The one thing NBA fans need to realize as they read about the NFL labor issues: The NFL was considered closer to a deal than the NBA. As bad as that situation is, the NBA’s could be much worse.
It sounds ominous, but it’s no more ominous than all the other bad signs out there. This is really more about posturing and having your ducks in a row before heading back to the negotiating table.
Players from at least two NBA teams have unanimously voted to decertify the NBA Players Association, the players union, according to the Dallas Business Journal. They also explain why the players would vote to blow up the body that is negotiating for them.

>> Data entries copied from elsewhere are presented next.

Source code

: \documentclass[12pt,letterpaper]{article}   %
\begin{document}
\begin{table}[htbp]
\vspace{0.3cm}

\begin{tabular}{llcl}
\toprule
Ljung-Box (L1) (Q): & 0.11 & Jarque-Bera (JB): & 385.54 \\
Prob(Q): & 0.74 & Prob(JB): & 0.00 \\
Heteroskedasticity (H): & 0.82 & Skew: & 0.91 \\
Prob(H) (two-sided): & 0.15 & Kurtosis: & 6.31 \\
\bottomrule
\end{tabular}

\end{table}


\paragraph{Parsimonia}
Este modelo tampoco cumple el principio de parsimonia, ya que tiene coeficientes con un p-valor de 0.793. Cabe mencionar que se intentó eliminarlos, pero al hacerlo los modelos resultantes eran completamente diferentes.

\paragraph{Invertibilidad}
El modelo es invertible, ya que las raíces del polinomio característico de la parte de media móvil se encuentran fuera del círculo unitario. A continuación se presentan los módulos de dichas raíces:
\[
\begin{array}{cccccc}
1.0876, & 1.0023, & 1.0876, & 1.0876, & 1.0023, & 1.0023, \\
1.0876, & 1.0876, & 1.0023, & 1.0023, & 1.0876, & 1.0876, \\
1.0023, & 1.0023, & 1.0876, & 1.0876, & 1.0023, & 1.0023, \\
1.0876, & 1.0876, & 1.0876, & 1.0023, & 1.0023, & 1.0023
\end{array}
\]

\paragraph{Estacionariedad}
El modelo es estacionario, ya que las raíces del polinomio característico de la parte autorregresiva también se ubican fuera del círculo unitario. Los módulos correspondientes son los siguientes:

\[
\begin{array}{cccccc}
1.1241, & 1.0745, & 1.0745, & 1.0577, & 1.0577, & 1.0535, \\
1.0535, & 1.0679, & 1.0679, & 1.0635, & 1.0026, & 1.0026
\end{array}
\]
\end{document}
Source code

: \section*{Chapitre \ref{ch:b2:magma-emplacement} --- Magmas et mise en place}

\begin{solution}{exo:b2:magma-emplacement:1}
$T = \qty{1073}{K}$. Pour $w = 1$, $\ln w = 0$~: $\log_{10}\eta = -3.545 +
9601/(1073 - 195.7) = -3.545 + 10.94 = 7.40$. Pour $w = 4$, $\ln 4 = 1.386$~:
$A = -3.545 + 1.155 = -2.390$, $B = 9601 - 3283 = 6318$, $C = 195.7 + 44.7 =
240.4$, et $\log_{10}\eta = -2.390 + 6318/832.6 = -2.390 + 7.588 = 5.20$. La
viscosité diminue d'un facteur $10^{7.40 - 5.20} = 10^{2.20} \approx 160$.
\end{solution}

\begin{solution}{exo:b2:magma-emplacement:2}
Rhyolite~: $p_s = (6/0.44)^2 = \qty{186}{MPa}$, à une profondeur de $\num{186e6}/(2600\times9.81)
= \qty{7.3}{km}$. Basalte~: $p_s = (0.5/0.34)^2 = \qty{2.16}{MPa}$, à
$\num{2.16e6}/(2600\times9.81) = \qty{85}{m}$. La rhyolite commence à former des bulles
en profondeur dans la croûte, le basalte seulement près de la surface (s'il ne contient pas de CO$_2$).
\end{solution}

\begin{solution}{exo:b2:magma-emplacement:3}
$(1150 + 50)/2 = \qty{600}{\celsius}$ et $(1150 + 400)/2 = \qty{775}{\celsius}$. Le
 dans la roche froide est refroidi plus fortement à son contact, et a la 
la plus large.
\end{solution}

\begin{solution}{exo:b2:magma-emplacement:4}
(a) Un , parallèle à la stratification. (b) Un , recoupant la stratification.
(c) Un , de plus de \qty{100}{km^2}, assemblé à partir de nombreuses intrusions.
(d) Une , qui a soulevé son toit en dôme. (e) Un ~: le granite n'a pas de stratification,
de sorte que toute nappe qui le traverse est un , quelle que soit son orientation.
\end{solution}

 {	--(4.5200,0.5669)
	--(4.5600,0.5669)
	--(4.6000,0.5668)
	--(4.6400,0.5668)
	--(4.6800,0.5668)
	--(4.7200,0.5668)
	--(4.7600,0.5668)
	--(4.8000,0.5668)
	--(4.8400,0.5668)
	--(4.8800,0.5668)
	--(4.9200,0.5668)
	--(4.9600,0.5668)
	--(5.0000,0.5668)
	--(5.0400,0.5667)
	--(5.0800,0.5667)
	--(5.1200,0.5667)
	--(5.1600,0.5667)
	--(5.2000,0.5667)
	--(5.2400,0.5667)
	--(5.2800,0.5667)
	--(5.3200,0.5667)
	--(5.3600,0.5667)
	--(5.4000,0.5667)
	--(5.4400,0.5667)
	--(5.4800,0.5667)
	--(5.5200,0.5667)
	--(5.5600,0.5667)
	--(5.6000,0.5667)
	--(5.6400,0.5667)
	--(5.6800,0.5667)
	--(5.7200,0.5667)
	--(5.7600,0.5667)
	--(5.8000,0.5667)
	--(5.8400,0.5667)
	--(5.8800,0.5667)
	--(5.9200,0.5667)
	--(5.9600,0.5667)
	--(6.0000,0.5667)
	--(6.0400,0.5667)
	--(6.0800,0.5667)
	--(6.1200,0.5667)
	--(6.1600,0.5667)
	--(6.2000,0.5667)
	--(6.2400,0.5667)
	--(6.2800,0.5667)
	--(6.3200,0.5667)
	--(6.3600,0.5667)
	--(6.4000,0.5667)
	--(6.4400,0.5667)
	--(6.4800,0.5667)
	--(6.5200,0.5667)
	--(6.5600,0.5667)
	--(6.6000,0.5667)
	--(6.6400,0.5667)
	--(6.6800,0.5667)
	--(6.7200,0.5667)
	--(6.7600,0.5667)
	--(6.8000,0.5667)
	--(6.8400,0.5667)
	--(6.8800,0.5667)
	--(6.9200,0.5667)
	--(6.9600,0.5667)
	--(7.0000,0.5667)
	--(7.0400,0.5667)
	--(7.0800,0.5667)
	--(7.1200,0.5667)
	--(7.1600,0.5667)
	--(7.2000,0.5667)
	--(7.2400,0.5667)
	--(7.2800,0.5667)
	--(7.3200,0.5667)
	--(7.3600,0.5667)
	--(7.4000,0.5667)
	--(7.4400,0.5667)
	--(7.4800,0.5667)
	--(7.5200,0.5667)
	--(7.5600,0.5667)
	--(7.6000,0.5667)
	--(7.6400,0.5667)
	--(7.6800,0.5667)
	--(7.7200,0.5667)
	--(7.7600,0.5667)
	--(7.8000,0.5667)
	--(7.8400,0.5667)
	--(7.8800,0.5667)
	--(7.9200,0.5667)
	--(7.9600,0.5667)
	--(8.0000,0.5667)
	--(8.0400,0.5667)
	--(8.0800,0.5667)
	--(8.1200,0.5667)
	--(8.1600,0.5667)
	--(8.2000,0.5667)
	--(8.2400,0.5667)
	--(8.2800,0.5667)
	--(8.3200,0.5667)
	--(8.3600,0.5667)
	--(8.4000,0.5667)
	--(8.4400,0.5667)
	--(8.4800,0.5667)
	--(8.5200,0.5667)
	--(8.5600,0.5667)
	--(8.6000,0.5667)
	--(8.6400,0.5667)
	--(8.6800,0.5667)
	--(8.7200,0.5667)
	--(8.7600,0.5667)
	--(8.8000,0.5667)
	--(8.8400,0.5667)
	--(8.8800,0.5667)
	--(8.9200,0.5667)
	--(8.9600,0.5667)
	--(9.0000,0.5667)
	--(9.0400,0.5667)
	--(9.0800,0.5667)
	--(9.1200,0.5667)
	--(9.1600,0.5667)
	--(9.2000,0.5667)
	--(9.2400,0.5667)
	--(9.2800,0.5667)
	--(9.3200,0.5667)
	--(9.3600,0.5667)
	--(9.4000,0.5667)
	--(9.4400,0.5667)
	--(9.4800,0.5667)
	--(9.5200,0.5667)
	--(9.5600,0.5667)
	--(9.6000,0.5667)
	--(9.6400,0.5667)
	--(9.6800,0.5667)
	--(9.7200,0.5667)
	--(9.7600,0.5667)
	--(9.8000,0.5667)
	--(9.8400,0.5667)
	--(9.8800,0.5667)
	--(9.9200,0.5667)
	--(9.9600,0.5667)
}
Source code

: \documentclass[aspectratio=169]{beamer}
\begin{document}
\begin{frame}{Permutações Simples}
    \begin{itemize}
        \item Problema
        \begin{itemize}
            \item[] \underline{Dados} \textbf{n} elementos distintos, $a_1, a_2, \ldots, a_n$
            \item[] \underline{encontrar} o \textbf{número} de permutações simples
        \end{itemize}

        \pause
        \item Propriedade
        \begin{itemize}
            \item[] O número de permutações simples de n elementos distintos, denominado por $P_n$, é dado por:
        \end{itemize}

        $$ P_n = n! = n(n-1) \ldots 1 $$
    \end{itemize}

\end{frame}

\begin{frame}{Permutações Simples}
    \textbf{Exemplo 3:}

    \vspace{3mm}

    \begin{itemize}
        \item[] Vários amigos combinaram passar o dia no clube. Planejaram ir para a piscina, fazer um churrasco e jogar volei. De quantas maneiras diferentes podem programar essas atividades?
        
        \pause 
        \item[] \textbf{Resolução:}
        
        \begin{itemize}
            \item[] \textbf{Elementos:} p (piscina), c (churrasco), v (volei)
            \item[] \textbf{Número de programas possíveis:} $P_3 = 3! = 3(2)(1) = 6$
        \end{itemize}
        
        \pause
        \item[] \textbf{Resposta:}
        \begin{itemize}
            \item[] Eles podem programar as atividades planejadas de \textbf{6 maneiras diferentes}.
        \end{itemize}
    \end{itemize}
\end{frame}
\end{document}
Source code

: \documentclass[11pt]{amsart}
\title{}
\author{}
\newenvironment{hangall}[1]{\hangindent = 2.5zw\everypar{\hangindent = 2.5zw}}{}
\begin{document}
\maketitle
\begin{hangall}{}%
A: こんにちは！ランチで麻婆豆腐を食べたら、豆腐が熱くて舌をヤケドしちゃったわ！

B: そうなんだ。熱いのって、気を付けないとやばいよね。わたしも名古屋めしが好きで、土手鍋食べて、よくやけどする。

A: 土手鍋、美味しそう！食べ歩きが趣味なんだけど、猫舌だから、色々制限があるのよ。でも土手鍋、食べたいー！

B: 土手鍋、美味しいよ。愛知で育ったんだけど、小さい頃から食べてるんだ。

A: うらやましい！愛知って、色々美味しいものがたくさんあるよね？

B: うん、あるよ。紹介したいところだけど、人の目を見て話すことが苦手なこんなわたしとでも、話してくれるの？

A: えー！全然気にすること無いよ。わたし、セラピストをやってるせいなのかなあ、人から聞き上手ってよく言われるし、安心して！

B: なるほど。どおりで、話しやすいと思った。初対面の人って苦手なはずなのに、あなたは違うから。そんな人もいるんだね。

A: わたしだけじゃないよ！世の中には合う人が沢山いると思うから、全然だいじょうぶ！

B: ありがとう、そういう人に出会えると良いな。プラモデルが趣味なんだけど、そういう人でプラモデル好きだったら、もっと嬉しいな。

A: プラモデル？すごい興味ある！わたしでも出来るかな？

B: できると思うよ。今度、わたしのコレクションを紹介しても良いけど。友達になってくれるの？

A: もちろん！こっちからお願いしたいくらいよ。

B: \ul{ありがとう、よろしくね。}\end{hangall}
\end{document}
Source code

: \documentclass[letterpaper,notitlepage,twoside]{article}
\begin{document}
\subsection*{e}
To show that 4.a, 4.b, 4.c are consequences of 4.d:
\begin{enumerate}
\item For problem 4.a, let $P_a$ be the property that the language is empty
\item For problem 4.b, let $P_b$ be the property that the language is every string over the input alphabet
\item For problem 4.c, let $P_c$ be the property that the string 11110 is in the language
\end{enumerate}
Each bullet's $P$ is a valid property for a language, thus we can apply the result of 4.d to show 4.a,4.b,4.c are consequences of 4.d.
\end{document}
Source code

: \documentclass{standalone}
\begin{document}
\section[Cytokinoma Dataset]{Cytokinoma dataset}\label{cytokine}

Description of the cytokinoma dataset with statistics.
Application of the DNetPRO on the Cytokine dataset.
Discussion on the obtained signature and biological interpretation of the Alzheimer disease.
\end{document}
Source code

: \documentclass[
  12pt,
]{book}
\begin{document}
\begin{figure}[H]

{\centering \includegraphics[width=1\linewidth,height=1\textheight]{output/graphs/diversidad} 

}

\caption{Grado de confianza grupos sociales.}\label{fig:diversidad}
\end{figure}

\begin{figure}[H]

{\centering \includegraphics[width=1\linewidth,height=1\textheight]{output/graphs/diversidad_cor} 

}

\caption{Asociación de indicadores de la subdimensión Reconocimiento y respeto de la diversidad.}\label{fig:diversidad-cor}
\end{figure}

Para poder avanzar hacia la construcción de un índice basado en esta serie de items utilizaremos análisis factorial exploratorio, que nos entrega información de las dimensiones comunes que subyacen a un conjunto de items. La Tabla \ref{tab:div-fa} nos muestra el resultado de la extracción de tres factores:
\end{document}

If the NBPA were to decertify, it would, in effect, operate as a trade organization but cease to be a union. If the league then tried to lock out players, the NBPA could sue the NBA under U.S. antitrust laws and contend that the league was conducting a group boycott, which is illegal. It could not sue the NBA if it remained a union with collective-bargaining authority for its members, under the labor exemption to antitrust laws.
“If the owners are going to lock the players out, the players want to have the option of decertifying the union and asserting their antitrust rights to stop the lockout,” said a source close to the NBPA. “This would keep the game going, not just for the fans but for the players and everyone else.”
Of course it’s not that simple, it’s never that simple. For one, to decertify the union means saying (and proving if challenged) that the union has failed in its duties. Good luck with that. Know that this is a fairly common move in negotiations. But in the public relations game the players could say, “we want to come back to work, it’s those grumpy old owners that won’t let us.” Whether they take that step to decertify the union is another question all together, but it’s out there.
Just to reiterate — a lockout is coming in July. Accept it, become at one with it. The real question is does a deal get worked out before games would start in late October.